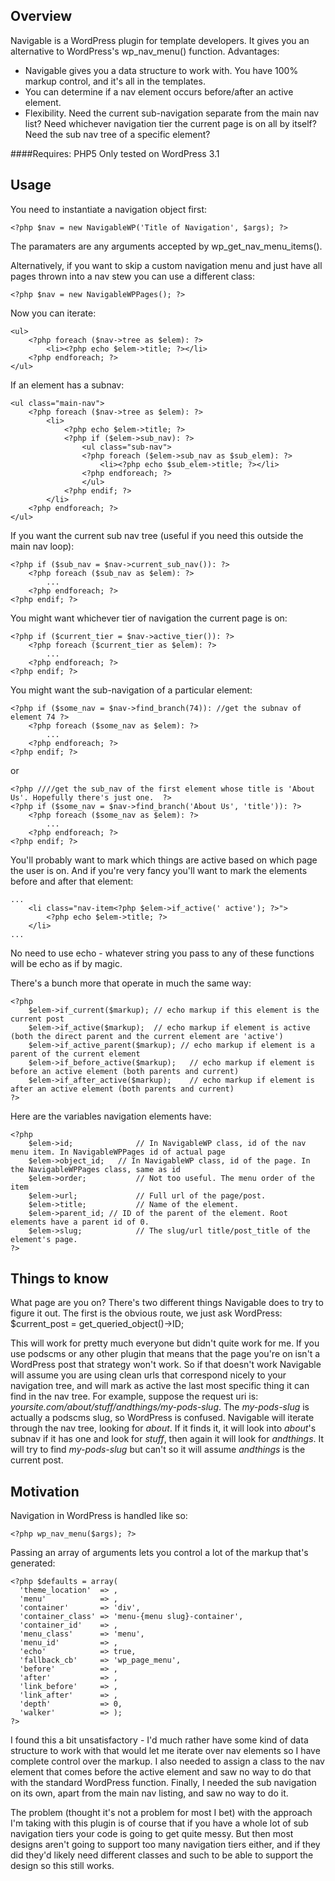 Overview
----
Navigable is a WordPress plugin for template developers. It gives you an alternative to WordPress's wp_nav_menu() function. Advantages:

* Navigable gives you a data structure to work with. You have 100% markup control, and it's all in the templates.
* You can determine if a nav element occurs before/after an active element.
* Flexibility. Need the current sub-navigation separate from the main nav list? Need whichever navigation tier the current page is on all by itself? Need the sub nav tree of a specific element?

####Requires:
PHP5
Only tested on WordPress 3.1

Usage
------
You need to instantiate a navigation object first:

    <?php $nav = new NavigableWP('Title of Navigation', $args); ?>

The paramaters are any arguments accepted by wp_get_nav_menu_items().

Alternatively, if you want to skip a custom navigation menu and just have all pages thrown into a nav stew you can use a different class:

    <?php $nav = new NavigableWPPages(); ?>

Now you can iterate:

    <ul>
        <?php foreach ($nav->tree as $elem): ?>
            <li><?php echo $elem->title; ?></li>
        <?php endforeach; ?>
    </ul>

If an element has a subnav:

    <ul class="main-nav">
        <?php foreach ($nav->tree as $elem): ?>
            <li>
                <?php echo $elem->title; ?>
                <?php if ($elem->sub_nav): ?>
                    <ul class="sub-nav">
                    <?php foreach ($elem->sub_nav as $sub_elem): ?>
                        <li><?php echo $sub_elem->title; ?></li>
                    <?php endforeach; ?>
                    </ul>
                <?php endif; ?>
            </li>
        <?php endforeach; ?>
    </ul>
	
If you want the current sub nav tree (useful if you need this outside the main nav loop):

    <?php if ($sub_nav = $nav->current_sub_nav()): ?>
        <?php foreach ($sub_nav as $elem): ?>
            ...
        <?php endforeach; ?>
    <?php endif; ?> 

You might want whichever tier of navigation the current page is on:

    <?php if ($current_tier = $nav->active_tier()): ?>
        <?php foreach ($current_tier as $elem): ?>
            ...
        <?php endforeach; ?>
    <?php endif; ?>

You might want the sub-navigation of a particular element:

    <?php if ($some_nav = $nav->find_branch(74)): //get the subnav of element 74 ?>
        <?php foreach ($some_nav as $elem): ?>
            ...
        <?php endforeach; ?>
    <?php endif; ?>
	
or

    <?php ////get the sub_nav of the first element whose title is 'About Us'. Hopefully there's just one.  ?>
    <?php if ($some_nav = $nav->find_branch('About Us', 'title')): ?>
        <?php foreach ($some_nav as $elem): ?>
            ...
        <?php endforeach; ?>
    <?php endif; ?>


You'll probably want to mark which things are active based on which page the user is on. And if you're very fancy you'll want to mark the elements before and after that element:

    ...
        <li class="nav-item<?php $elem->if_active(' active'); ?>">
            <?php echo $elem->title; ?>
        </li>
    ...

No need to use echo - whatever string you pass to any of these functions will be echo as if by magic.

There's a bunch more that operate in much the same way:

    <?php
        $elem->if_current($markup); // echo markup if this element is the current post
        $elem->if_active($markup);	// echo markup if element is active (both the direct parent and the current element are 'active')
        $elem->if_active_parent($markup); // echo markup if element is a parent of the current element
        $elem->if_before_active($markup);	// echo markup if element is before an active element (both parents and current)
        $elem->if_after_active($markup);	// echo markup if element is after an active element (both parents and current)
    ?>

Here are the variables navigation elements have: 

    <?php
        $elem->id;				// In NavigableWP class, id of the nav menu item. In NavigableWPPages id of actual page
        $elem->object_id;	// In NavigableWP class, id of the page. In the NavigableWPPages class, same as id
        $elem->order;			// Not too useful. The menu order of the item
        $elem->url;				// Full url of the page/post.
        $elem->title;			// Name of the element.
        $elem->parent_id; // ID of the parent of the element. Root elements have a parent id of 0.
        $elem->slug;			// The slug/url title/post_title of the element's page.
    ?>

Things to know
----
What page are you on? There's two different things Navigable does to try to figure it out. The first is the obvious route, we just ask WordPress: 
    $current_post = get_queried_object()->ID;

This will work for pretty much everyone but didn't quite work for me. If you use podscms or any other plugin that means that the page you're on isn't a WordPress post that strategy won't work. So if that doesn't work Navigable will assume you are using clean urls that correspond nicely to your navigation tree, and will mark as active the last most specific thing it can find in the nav tree. For example, suppose the request uri is: *yoursite.com/about/stuff/andthings/my-pods-slug*. The *my-pods-slug* is actually a podscms slug, so WordPress is confused. Navigable will iterate through the nav tree, looking for *about*. If it finds it, it will look into *about*'s subnav if it has one and look for *stuff*, then again it will look for *andthings*. It will try to find *my-pods-slug* but can't so it will assume *andthings* is the current post.


Motivation
-----
Navigation in WordPress is handled like so: 
 
	<?php wp_nav_menu($args); ?>

Passing an array of arguments lets you control a lot of the markup that's generated:

	<?php $defaults = array(
	  'theme_location'  => ,
	  'menu'            => , 
	  'container'       => 'div', 
	  'container_class' => 'menu-{menu slug}-container', 
	  'container_id'    => , 
	  'menu_class'      => 'menu', 
	  'menu_id'         => ,
	  'echo'            => true,
	  'fallback_cb'     => 'wp_page_menu',
	  'before'          => ,
	  'after'           => ,
	  'link_before'     => ,
	  'link_after'      => ,
	  'depth'           => 0,
	  'walker'          => );
	?>

I found this a bit unsatisfactory - I'd much rather have some kind of
data structure to work with that would let me iterate over nav elements
so I have complete control over the markup. I also needed to assign a
class to the nav element that comes before the active element and saw no
way to do that with the standard WordPress function. Finally, I needed
the sub navigation on its own, apart from the main nav listing, and saw
no way to do it.

The problem (thought it's not a problem for most I bet) with the approach I'm taking with this plugin is of course that if you have a whole lot of sub navigation tiers your code is going to get quite messy. But then most designs aren't going to support too many navigation tiers either, and if they did they'd likely need different classes and such to be able to support the design so this still works.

○ ○ ○ ○ ○

Task goal
Set the listing down verbatim, excluding pictures.

Solution to this problem
 Overview
----
Navigable is a WordPress plugin for template developers. It gives you an alternative to WordPress's wp_nav_menu() function. Advantages:

* Navigable gives you a data structure to work with. You have 100% markup control, and it's all in the templates.
* You can determine if a nav element occurs before/after an active element.
* Flexibility. Need the current sub-navigation separate from the main nav list? Need whichever navigation tier the current page is on all by itself? Need the sub nav tree of a specific element?

####Requires:
PHP5
Only tested on WordPress 3.1

Usage
------
You need to instantiate a navigation object first:

    <?php $nav = new NavigableWP('Title of Navigation', $args); ?>

The paramaters are any arguments accepted by wp_get_nav_menu_items().

Alternatively, if you want to skip a custom navigation menu and just have all pages thrown into a nav stew you can use a different class:

    <?php $nav = new NavigableWPPages(); ?>

Now you can iterate:

    <ul>
        <?php foreach ($nav->tree as $elem): ?>
            <li><?php echo $elem->title; ?></li>
        <?php endforeach; ?>
    </ul>

If an element has a subnav:

    <ul class="main-nav">
        <?php foreach ($nav->tree as $elem): ?>
            <li>
                <?php echo $elem->title; ?>
                <?php if ($elem->sub_nav): ?>
                    <ul class="sub-nav">
                    <?php foreach ($elem->sub_nav as $sub_elem): ?>
                        <li><?php echo $sub_elem->title; ?></li>
                    <?php endforeach; ?>
                    </ul>
                <?php endif; ?>
            </li>
        <?php endforeach; ?>
    </ul>
	
If you want the current sub nav tree (useful if you need this outside the main nav loop):

    <?php if ($sub_nav = $nav->current_sub_nav()): ?>
        <?php foreach ($sub_nav as $elem): ?>
            ...
        <?php endforeach; ?>
    <?php endif; ?> 

You might want whichever tier of navigation the current page is on:

    <?php if ($current_tier = $nav->active_tier()): ?>
        <?php foreach ($current_tier as $elem): ?>
            ...
        <?php endforeach; ?>
    <?php endif; ?>

You might want the sub-navigation of a particular element:

    <?php if ($some_nav = $nav->find_branch(74)): //get the subnav of element 74 ?>
        <?php foreach ($some_nav as $elem): ?>
            ...
        <?php endforeach; ?>
    <?php endif; ?>
	
or

    <?php ////get the sub_nav of the first element whose title is 'About Us'. Hopefully there's just one.  ?>
    <?php if ($some_nav = $nav->find_branch('About Us', 'title')): ?>
        <?php foreach ($some_nav as $elem): ?>
            ...
        <?php endforeach; ?>
    <?php endif; ?>


You'll probably want to mark which things are active based on which page the user is on. And if you're very fancy you'll want to mark the elements before and after that element:

    ...
        <li class="nav-item<?php $elem->if_active(' active'); ?>">
            <?php echo $elem->title; ?>
        </li>
    ...

No need to use echo - whatever string you pass to any of these functions will be echo as if by magic.

There's a bunch more that operate in much the same way:

    <?php
        $elem->if_current($markup); // echo markup if this element is the current post
        $elem->if_active($markup);	// echo markup if element is active (both the direct parent and the current element are 'active')
        $elem->if_active_parent($markup); // echo markup if element is a parent of the current element
        $elem->if_before_active($markup);	// echo markup if element is before an active element (both parents and current)
        $elem->if_after_active($markup);	// echo markup if element is after an active element (both parents and current)
    ?>

Here are the variables navigation elements have: 

    <?php
        $elem->id;				// In NavigableWP class, id of the nav menu item. In NavigableWPPages id of actual page
        $elem->object_id;	// In NavigableWP class, id of the page. In the NavigableWPPages class, same as id
        $elem->order;			// Not too useful. The menu order of the item
        $elem->url;				// Full url of the page/post.
        $elem->title;			// Name of the element.
        $elem->parent_id; // ID of the parent of the element. Root elements have a parent id of 0.
        $elem->slug;			// The slug/url title/post_title of the element's page.
    ?>

Things to know
----
What page are you on? There's two different things Navigable does to try to figure it out. The first is the obvious route, we just ask WordPress: 
    $current_post = get_queried_object()->ID;

This will work for pretty much everyone but didn't quite work for me. If you use podscms or any other plugin that means that the page you're on isn't a WordPress post that strategy won't work. So if that doesn't work Navigable will assume you are using clean urls that correspond nicely to your navigation tree, and will mark as active the last most specific thing it can find in the nav tree. For example, suppose the request uri is: *yoursite.com/about/stuff/andthings/my-pods-slug*. The *my-pods-slug* is actually a podscms slug, so WordPress is confused. Navigable will iterate through the nav tree, looking for *about*. If it finds it, it will look into *about*'s subnav if it has one and look for *stuff*, then again it will look for *andthings*. It will try to find *my-pods-slug* but can't so it will assume *andthings* is the current post.


Motivation
-----
Navigation in WordPress is handled like so: 
 
	<?php wp_nav_menu($args); ?>

Passing an array of arguments lets you control a lot of the markup that's generated:

	<?php $defaults = array(
	  'theme_location'  => ,
	  'menu'            => , 
	  'container'       => 'div', 
	  'container_class' => 'menu-{menu slug}-container', 
	  'container_id'    => , 
	  'menu_class'      => 'menu', 
	  'menu_id'         => ,
	  'echo'            => true,
	  'fallback_cb'     => 'wp_page_menu',
	  'before'          => ,
	  'after'           => ,
	  'link_before'     => ,
	  'link_after'      => ,
	  'depth'           => 0,
	  'walker'          => );
	?>

I found this a bit unsatisfactory - I'd much rather have some kind of
data structure to work with that would let me iterate over nav elements
so I have complete control over the markup. I also needed to assign a
class to the nav element that comes before the active element and saw no
way to do that with the standard WordPress function. Finally, I needed
the sub navigation on its own, apart from the main nav listing, and saw
no way to do it.

The problem (thought it's not a problem for most I bet) with the approach I'm taking with this plugin is of course that if you have a whole lot of sub navigation tiers your code is going to get quite messy. But then most designs aren't going to support too many navigation tiers either, and if they did they'd likely need different classes and such to be able to support the design so this still works.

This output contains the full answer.